Manuel Tolle Google+

Minijob

Minijob - Was Sie unbedingt wissen sollten

Pauschal vom Arbeitgeber versteuerte Tätigkeiten bis 400 Euro werden auch als so genannter Minijob bezeichnet. Der Gesetzgeber führte diese Vereinfachung ein, um den Minijob von den sozialversicherungspflichtigen Einkünften der Arbeitnehmer zu befreien.
 
Für den Jobber ist das verdiente Salär brutto gleich netto und versteht sich ohne jeden Abzug. Der Arbeitgeber wählte beim Minijob eine pauschalierte Versteuerungsform. Ab einen Verdienst von 400,01 Euro/Monat ist der Job dann auch sozialversicherungspflichtig und es wird auch nicht mehr von Minijobs gesprochen.
 

Wie verhält sich das mit den Steuern beim Minijob?

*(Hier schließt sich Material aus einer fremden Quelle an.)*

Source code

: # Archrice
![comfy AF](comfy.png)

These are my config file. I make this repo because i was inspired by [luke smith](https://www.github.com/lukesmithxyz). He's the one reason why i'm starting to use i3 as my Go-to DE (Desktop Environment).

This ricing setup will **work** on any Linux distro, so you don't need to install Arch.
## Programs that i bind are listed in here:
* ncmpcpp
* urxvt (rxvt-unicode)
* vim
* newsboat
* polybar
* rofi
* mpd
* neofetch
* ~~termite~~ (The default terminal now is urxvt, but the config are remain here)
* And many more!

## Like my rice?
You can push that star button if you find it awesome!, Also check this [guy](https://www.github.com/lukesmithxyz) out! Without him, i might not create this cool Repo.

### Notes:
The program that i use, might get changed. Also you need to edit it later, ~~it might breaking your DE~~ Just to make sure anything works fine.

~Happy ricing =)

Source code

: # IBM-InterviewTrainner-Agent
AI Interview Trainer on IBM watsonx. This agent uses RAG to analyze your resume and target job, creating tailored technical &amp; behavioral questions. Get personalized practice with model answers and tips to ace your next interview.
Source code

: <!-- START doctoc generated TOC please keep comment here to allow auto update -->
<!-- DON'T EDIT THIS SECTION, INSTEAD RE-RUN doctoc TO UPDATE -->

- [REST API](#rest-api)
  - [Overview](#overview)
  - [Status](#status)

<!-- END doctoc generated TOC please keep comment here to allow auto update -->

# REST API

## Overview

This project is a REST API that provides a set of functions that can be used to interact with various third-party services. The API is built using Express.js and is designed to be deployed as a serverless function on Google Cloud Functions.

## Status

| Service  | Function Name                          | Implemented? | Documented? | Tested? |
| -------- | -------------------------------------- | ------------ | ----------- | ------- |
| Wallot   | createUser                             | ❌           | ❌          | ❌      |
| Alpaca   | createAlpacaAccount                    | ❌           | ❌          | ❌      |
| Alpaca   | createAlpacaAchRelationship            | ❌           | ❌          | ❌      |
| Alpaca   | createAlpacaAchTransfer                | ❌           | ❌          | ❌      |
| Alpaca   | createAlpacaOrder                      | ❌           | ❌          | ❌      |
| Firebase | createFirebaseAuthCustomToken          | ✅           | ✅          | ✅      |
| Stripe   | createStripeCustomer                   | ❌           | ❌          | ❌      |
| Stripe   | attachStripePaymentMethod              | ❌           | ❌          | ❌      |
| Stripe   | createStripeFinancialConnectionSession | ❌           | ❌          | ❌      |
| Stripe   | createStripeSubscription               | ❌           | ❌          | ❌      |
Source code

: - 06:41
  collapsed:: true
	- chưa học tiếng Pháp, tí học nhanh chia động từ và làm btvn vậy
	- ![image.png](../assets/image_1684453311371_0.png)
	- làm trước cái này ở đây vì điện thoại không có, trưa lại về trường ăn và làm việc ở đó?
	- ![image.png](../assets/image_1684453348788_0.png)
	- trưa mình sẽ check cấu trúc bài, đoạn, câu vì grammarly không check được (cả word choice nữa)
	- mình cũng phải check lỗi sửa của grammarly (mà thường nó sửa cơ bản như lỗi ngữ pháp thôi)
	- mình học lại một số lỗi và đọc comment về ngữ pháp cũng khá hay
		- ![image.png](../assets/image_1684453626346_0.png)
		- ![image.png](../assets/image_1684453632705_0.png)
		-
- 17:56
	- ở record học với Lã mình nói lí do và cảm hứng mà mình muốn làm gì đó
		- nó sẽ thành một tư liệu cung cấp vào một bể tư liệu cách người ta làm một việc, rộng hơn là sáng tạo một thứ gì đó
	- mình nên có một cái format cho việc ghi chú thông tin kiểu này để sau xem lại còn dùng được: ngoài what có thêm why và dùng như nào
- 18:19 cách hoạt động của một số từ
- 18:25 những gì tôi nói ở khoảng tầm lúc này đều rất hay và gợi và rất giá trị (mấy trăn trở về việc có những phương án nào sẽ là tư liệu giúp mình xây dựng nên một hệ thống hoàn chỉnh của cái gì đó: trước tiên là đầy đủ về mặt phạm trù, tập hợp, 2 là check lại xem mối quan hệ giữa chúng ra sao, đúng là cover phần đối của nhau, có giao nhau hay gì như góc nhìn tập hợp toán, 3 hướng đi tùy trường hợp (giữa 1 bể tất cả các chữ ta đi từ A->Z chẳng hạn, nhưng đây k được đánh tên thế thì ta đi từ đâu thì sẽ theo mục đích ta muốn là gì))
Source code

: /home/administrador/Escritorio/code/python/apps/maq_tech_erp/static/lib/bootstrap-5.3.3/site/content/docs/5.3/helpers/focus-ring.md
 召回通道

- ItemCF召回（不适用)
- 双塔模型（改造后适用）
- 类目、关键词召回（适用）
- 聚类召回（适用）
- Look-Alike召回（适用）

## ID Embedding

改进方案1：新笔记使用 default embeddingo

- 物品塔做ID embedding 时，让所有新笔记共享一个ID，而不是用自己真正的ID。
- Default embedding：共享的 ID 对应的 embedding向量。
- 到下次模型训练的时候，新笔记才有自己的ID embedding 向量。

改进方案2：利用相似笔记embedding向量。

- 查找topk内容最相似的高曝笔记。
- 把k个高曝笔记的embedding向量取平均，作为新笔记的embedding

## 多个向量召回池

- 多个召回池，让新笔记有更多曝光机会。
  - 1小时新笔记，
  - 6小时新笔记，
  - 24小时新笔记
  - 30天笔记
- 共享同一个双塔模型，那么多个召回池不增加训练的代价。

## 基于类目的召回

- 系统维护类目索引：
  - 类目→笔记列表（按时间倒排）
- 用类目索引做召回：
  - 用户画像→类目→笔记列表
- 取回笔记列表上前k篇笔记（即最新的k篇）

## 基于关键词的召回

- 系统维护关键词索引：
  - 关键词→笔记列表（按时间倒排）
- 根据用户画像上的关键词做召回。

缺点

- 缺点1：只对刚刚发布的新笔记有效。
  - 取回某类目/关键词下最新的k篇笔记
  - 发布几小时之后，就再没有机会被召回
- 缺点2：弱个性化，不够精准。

Der Arbeitnehmer hat damit gar nichts zu tun, das Einkommen findet im Lohnsteuerjahresausgleich auch keine Berücksichtigung. Der Arbeitgeber führt über das an den Minijob Arbeitnehmer ausgezahlte Geld hinaus, rund 30,1% pauschalierter Abgaben an die Bundesknappschaft/Minijob Zentrale ab. Darin enthalten sind 15 % für die Rentenversicherung, 13 % für die Krankenversicherung, 2 % Pauschalsteuerabgaben und eine Umlage von 0,1 % nach dem Aufwendungsgesetz.

Kann ich einen Minijob als Nebenjob annehmen?

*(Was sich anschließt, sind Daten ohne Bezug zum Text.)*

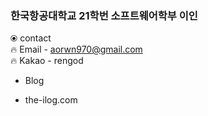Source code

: ### 한국항공대학교 21학번 소프트웨어학부 이인  
	  
⦿ contact  
	  🔥 Email - aorwn970@gmail.com  
	  🔥 Kakao - rengod  

* Blog
 - the-ilog.com

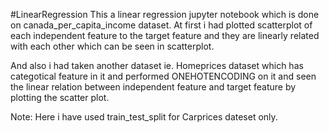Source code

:#LinearRegression
This a linear regression jupyter notebook which is done on canada_per_capita_income dataset. At first i had plotted scatterplot of each independent feature to the target feature and they are linearly related with each other which can be seen in scatterplot.

And also i had taken another dataset ie. Homeprices dataset which has categotical feature in it and performed ONEHOTENCODING on it and seen the linear relation between independent feature and target feature by plotting the scatter plot.

Note: Here i have used train_test_split for Carprices dateset only.

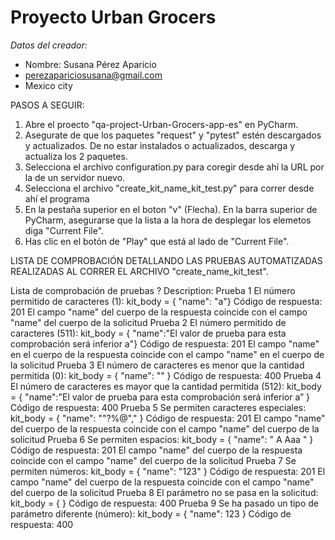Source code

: 
# Proyecto Urban Grocers 

*Datos del creador:*

- Nombre: Susana Pérez Aparicio
- perezapariciosusana@gmail.com
- Mexico city

PASOS A SEGUIR:

1. Abre el proecto "qa-project-Urban-Grocers-app-es" en PyCharm.
2. Asegurate de que los paquetes "request" y "pytest" estén descargados y actualizados. De no estar instalados o actualizados, descarga y actualiza los 2 paquetes. 
3. Selecciona el archivo configuration.py para coregir desde ahí la URL por la de un servidor nuevo. 
4. Selecciona el archivo "create_kit_name_kit_test.py" para correr desde ahí el programa
5. En la pestaña superior en el boton "v" (Flecha). En la barra superior de PyCharm, asegurarse que la lista a la hora de desplegar los elemetos diga "Current File".
6. Has clic en el botón de "Play" que está al lado de "Current File".  

LISTA DE COMPROBACIÓN DETALLANDO LAS PRUEBAS AUTOMATIZADAS REALIZADAS AL CORRER EL ARCHIVO "create_name_kit_test".

Lista de comprobación de pruebas ? Description: Prueba 1 El número permitido de caracteres (1): kit_body = { "name": "a"} Código de respuesta: 201 El campo "name" del cuerpo de la respuesta coincide con el campo "name" del cuerpo de la solicitud Prueba 2 El número permitido de caracteres (511): kit_body = { "name":"El valor de prueba para esta comprobación será inferior a"} Código de respuesta: 201 El campo "name" en el cuerpo de la respuesta coincide con el campo "name" en el cuerpo de la solicitud Prueba 3 El número de caracteres es menor que la cantidad permitida (0): kit_body = { "name": "" } Código de respuesta: 400 Prueba 4 El número de caracteres es mayor que la cantidad permitida (512): kit_body = { "name":"El valor de prueba para esta comprobación será inferior a” } Código de respuesta: 400 Prueba 5 Se permiten caracteres especiales: kit_body = { "name": ""?%@"," } Código de respuesta: 201 El campo "name" del cuerpo de la respuesta coincide con el campo "name" del cuerpo de la solicitud Prueba 6 Se permiten espacios: kit_body = { "name": " A Aaa " } Código de respuesta: 201 El campo "name" del cuerpo de la respuesta coincide con el campo "name" del cuerpo de la solicitud Prueba 7 Se permiten números: kit_body = { "name": "123" } Código de respuesta: 201 El campo "name" del cuerpo de la respuesta coincide con el campo "name" del cuerpo de la solicitud Prueba 8 El parámetro no se pasa en la solicitud: kit_body = { } Código de respuesta: 400 Prueba 9 Se ha pasado un tipo de parámetro diferente (número): kit_body = { "name": 123 } Código de respuesta: 400
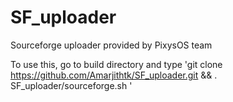 # SF_uploader
Sourceforge uploader provided by PixysOS team

To use this, go to build directory and type 'git clone https://github.com/Amarjithtk/SF_uploader.git && . SF_uploader/sourceforge.sh '
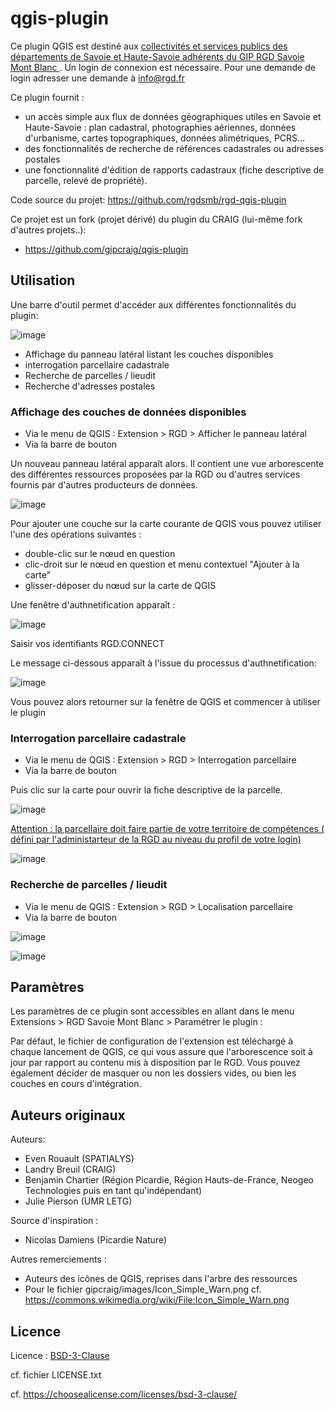 # qgis-plugin

Ce plugin QGIS est destiné aux <ins> collectivités et services publics des départements de Savoie et Haute-Savoie  adhérents du GIP RGD Savoie Mont Blanc </ins>. Un login de connexion est nécessaire. Pour une demande de login adresser une demande à info@rgd.fr

Ce plugin fournit  :

+ un accès simple aux flux de données géographiques utiles en Savoie et Haute-Savoie : plan cadastral, photographies aériennes, données d'urbanisme, cartes topographiques, données alimétriques, PCRS…
+ des fonctionnalités de recherche de références cadastrales ou adresses postales
+ une fonctionnalité d'édition de rapports cadastraux (fiche descriptive de parcelle, relevé de propriété).




Code source du projet: https://github.com/rgdsmb/rgd-qgis-plugin

Ce projet est un fork (projet dérivé) du plugin du CRAIG (lui-même fork d'autres projets..):
* https://github.com/gipcraig/qgis-plugin

## Utilisation

Une barre d'outil permet d'accéder aux différentes fonctionnalités du plugin:

![image](https://github.com/user-attachments/assets/c33450b1-dd5b-484f-82e3-01b3e2b8260b)
+ Affichage du panneau latéral listant les couches disponibles
+ interrogation parcellaire cadastrale
+ Recherche de parcelles / lieudit
+ Recherche d'adresses postales


### Affichage des couches de données disponibles

* Via le menu de QGIS : Extension > RGD > Afficher le panneau latéral
* Via la barre de bouton

Un nouveau panneau latéral apparaît alors. Il contient une vue arborescente des
différentes ressources proposées par la RGD ou d'autres services
fournis par d'autres producteurs de données.

![image](https://github.com/user-attachments/assets/87026218-8f76-4a89-8832-3b994b3a401b)


Pour ajouter une couche sur la carte courante de QGIS vous pouvez utiliser l'une des opérations suivantes :

* double-clic sur le nœud en question
* clic-droit sur le nœud en question et menu contextuel "Ajouter à la carte"
* glisser-déposer du nœud sur la carte de QGIS

Une fenêtre d'authnetification apparaît :

![image](https://github.com/user-attachments/assets/978b6cdb-dc34-4fbc-b293-b956f1f381bf)

Saisir vos identifiants RGD.CONNECT

Le message ci-dessous apparaît à l'issue du processus d'authnetification:

![image](https://github.com/user-attachments/assets/246271f6-78c8-438b-82c2-6a1874d6f175)

Vous pouvez alors retourner sur la fenêtre de QGIS et commencer à utiliser le plugin



### Interrogation parcellaire cadastrale 

* Via le menu de QGIS : Extension > RGD > Interrogation parcellaire
* Via la barre de bouton

Puis clic sur la carte pour ouvrir la fiche descriptive de la parcelle. 

![image](https://github.com/user-attachments/assets/1fb5b5a9-4dbc-426c-b509-f423cde3b6d9)

<ins>Attention : la parcellaire doit faire partie de votre territoire de compétences ( défini par l'administarteur de la RGD au niveau du profil de votre login)</ins>

![image](https://github.com/user-attachments/assets/5af8248e-0b19-4f01-bfee-d574448a518b)

### Recherche de parcelles / lieudit

* Via le menu de QGIS : Extension > RGD > Localisation parcellaire
* Via la barre de bouton

![image](https://github.com/user-attachments/assets/18febe09-360f-419f-98d3-0395a30c1a9b)

![image](https://github.com/user-attachments/assets/ac65854e-a1a2-4924-831d-133f958cadef)



## Paramètres

Les paramètres de ce plugin sont accessibles en allant dans le menu Extensions > RGD Savoie Mont Blanc > Paramétrer le plugin :

Par défaut, le fichier de configuration de l'extension est téléchargé à chaque
lancement de QGIS, ce qui vous assure que l'arborescence soit à jour par
rapport au contenu mis à disposition par le RGD. Vous pouvez également
décider de masquer ou non les dossiers vides, ou bien les couches en cours
d'intégration.

## Auteurs originaux

Auteurs:
* Even Rouault (SPATIALYS)
* Landry Breuil (CRAIG)
* Benjamin Chartier (Région Picardie, Région Hauts-de-France, Neogeo Technologies puis en tant qu'indépendant)
* Julie Pierson (UMR LETG)

Source d'inspiration :
* Nicolas Damiens (Picardie Nature)

Autres remerciements :
* Auteurs des icônes de QGIS, reprises dans l'arbre des ressources
* Pour le fichier gipcraig/images/Icon_Simple_Warn.png cf.
https://commons.wikimedia.org/wiki/File:Icon_Simple_Warn.png


## Licence

Licence : [BSD-3-Clause](https://spdx.org/licenses/BSD-3-Clause.html#licenseText)

cf. fichier LICENSE.txt

cf. https://choosealicense.com/licenses/bsd-3-clause/
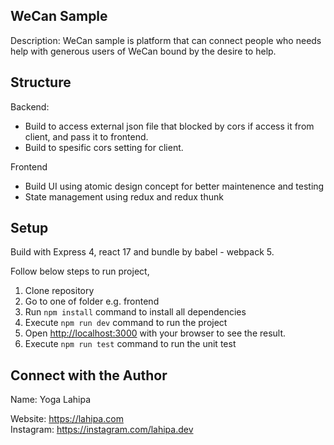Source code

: ## WeCan Sample

Description: WeCan sample is platform that can connect people who needs help with generous users of WeCan bound by the desire to help.

## Structure

Backend: 
- Build to access external json file that blocked by cors if access it from client, and pass it to frontend.
- Build to spesific cors setting for client.

Frontend
- Build UI using atomic design concept for better maintenence and testing
- State management using redux and redux thunk


## Setup

Build with Express 4, react 17 and bundle by babel - webpack 5.

Follow below steps to run project,

1. Clone repository
2. Go to one of folder e.g. frontend
3. Run `npm install` command to install all dependencies
4. Execute `npm run dev` command to run the project
5. Open [http://localhost:3000](http://localhost:3000) with your browser to see the result.
6. Execute `npm run test` command to run the unit test

## Connect with the Author

Name: Yoga Lahipa

Website: https://lahipa.com  
Instagram: https://instagram.com/lahipa.dev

Ja klar, bis zu einem Einkommen von exakt 400 Euro monatlich, wirkt sich Einkommen aus einem Minijob auch nicht auf die Höhe des zu versteuernden Einkommens bei jedem Arbeitnehmer aus. Ein Minijob ist der perfekte Nebenjob für Personen, welche ein zusätzliches Einkommen erwirtschaften möchten oder müssen. Aber ein Minijob eignet sich auch unter Umständen für alleinerziehende Eltern oder Familienangehörige ohne festen Arbeitsplatz.

Sehr wichtige Hinweise zum Thema Minijob:

Wie findet ein Interessent denn einen Minijob?

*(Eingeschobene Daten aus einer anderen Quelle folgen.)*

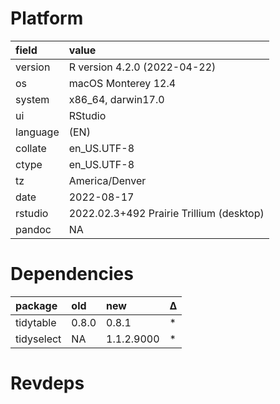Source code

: # Platform

|field    |value                                    |
|:--------|:----------------------------------------|
|version  |R version 4.2.0 (2022-04-22)             |
|os       |macOS Monterey 12.4                      |
|system   |x86_64, darwin17.0                       |
|ui       |RStudio                                  |
|language |(EN)                                     |
|collate  |en_US.UTF-8                              |
|ctype    |en_US.UTF-8                              |
|tz       |America/Denver                           |
|date     |2022-08-17                               |
|rstudio  |2022.02.3+492 Prairie Trillium (desktop) |
|pandoc   |NA                                       |

# Dependencies

|package    |old   |new        |Δ  |
|:----------|:-----|:----------|:--|
|tidytable  |0.8.0 |0.8.1      |*  |
|tidyselect |NA    |1.1.2.9000 |*  |

# Revdeps

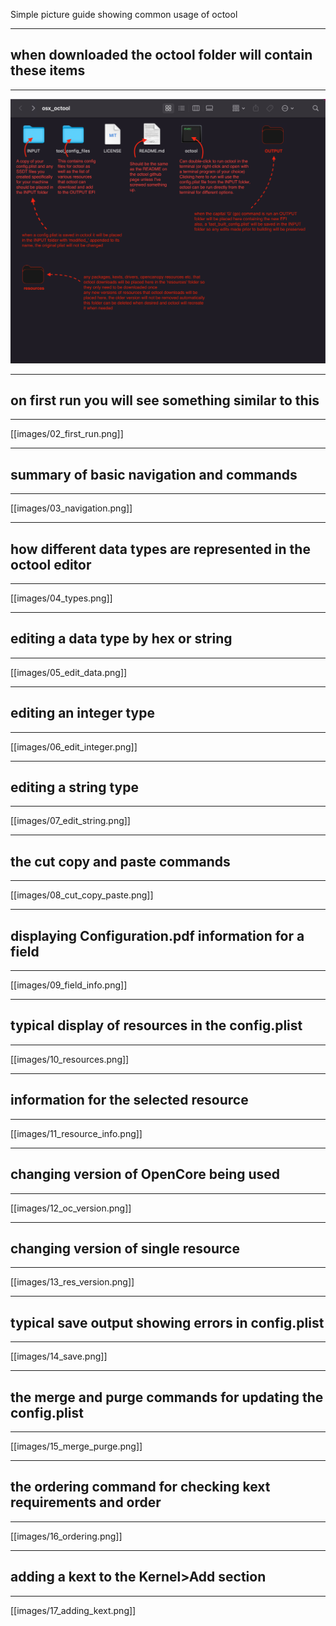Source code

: Simple picture guide showing common usage of octool

***
## when downloaded the octool folder will contain these items
***
![](images/01_octool_folder.png)

***
## on first run you will see something similar to this
***
[[images/02_first_run.png]]

***
## summary of basic navigation and commands
***
[[images/03_navigation.png]]

***
## how different data types are represented in the octool editor
***
[[images/04_types.png]]

***
## editing a data type by hex or string
***
[[images/05_edit_data.png]]

***
## editing an integer type
***
[[images/06_edit_integer.png]]

***
## editing a string type
***
[[images/07_edit_string.png]]

***
## the cut copy and paste commands
***
[[images/08_cut_copy_paste.png]]

***
## displaying Configuration.pdf information for a field
***
[[images/09_field_info.png]]

***
## typical display of resources in the config.plist
***
[[images/10_resources.png]]

***
## information for the selected resource
***
[[images/11_resource_info.png]]

***
## changing version of OpenCore being used
***
[[images/12_oc_version.png]]

***
## changing version of single resource
***
[[images/13_res_version.png]]

***
## typical save output showing errors in config.plist
***
[[images/14_save.png]]

***
## the merge and purge commands for updating the config.plist
***
[[images/15_merge_purge.png]]

***
## the ordering command for checking kext requirements and order
***
[[images/16_ordering.png]]

***
## adding a kext to the Kernel>Add section
***
[[images/17_adding_kext.png]]
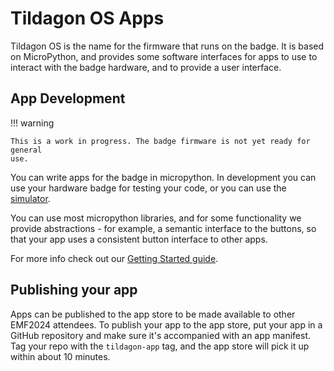 # Tildagon OS Apps

Tildagon OS is the name for the firmware that runs on the badge. It is based on
MicroPython, and provides some software interfaces for apps to use to interact
with the badge hardware, and to provide a user interface.

## App Development

!!! warning

    This is a work in progress. The badge firmware is not yet ready for general
    use.

You can write apps for the badge in micropython. In development you can use your
hardware badge for testing your code, or you can use the [simulator].

You can use most micropython libraries, and for some functionality we provide
abstractions - for example, a semantic interface to the buttons, so that your
app uses a consistent button interface to other apps.

For more info check out our [Getting Started guide](./how-to-write-a-tildagon-os-app).

## Publishing your app

Apps can be published to the app store to be made available to other EMF2024
attendees. To publish your app to the app store, put your app in a GitHub
repository and make sure it's accompanied with an app manifest. Tag your repo with
the `tildagon-app` tag, and the app store will pick it up within about 10 minutes.

[simulator]: https://github.com/emfcamp/badge-2024-software/tree/main/sim
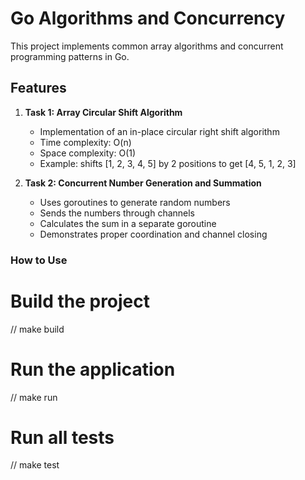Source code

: # Go Algorithms and Concurrency

This project implements common array algorithms and concurrent programming patterns in Go.

## Features

1. **Task 1: Array Circular Shift Algorithm**
   - Implementation of an in-place circular right shift algorithm
   - Time complexity: O(n)
   - Space complexity: O(1)
   - Example: shifts [1, 2, 3, 4, 5] by 2 positions to get [4, 5, 1, 2, 3]

2. **Task 2: Concurrent Number Generation and Summation**
   - Uses goroutines to generate random numbers
   - Sends the numbers through channels
   - Calculates the sum in a separate goroutine
   - Demonstrates proper coordination and channel closing

### How to Use
# Build the project
// make build
# Run the application
// make run
# Run all tests
// make test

Bei den Minijobs sieht es nicht viel anders aus, als bei den regulären Stellenausschreibungen. Annoncen in der Tagespresse oder Bekanntmachungen auf Webportalen weisen auf Minijobvakanzen hin, zusätzlich lohnen sich auch Blicke auf "Schwarze Bretter" in Einkaufszentren oder Hochschulen. Gute Anlaufstellen sind auch behördliche, kommunale und private Jobzentralen oder Jobvermittler. Auch für einen Minijob ist eine Bewerbung per eMail im Internet möglich, hier gibt es auch gute Tipps und Empfehlungen rund um Minijobs.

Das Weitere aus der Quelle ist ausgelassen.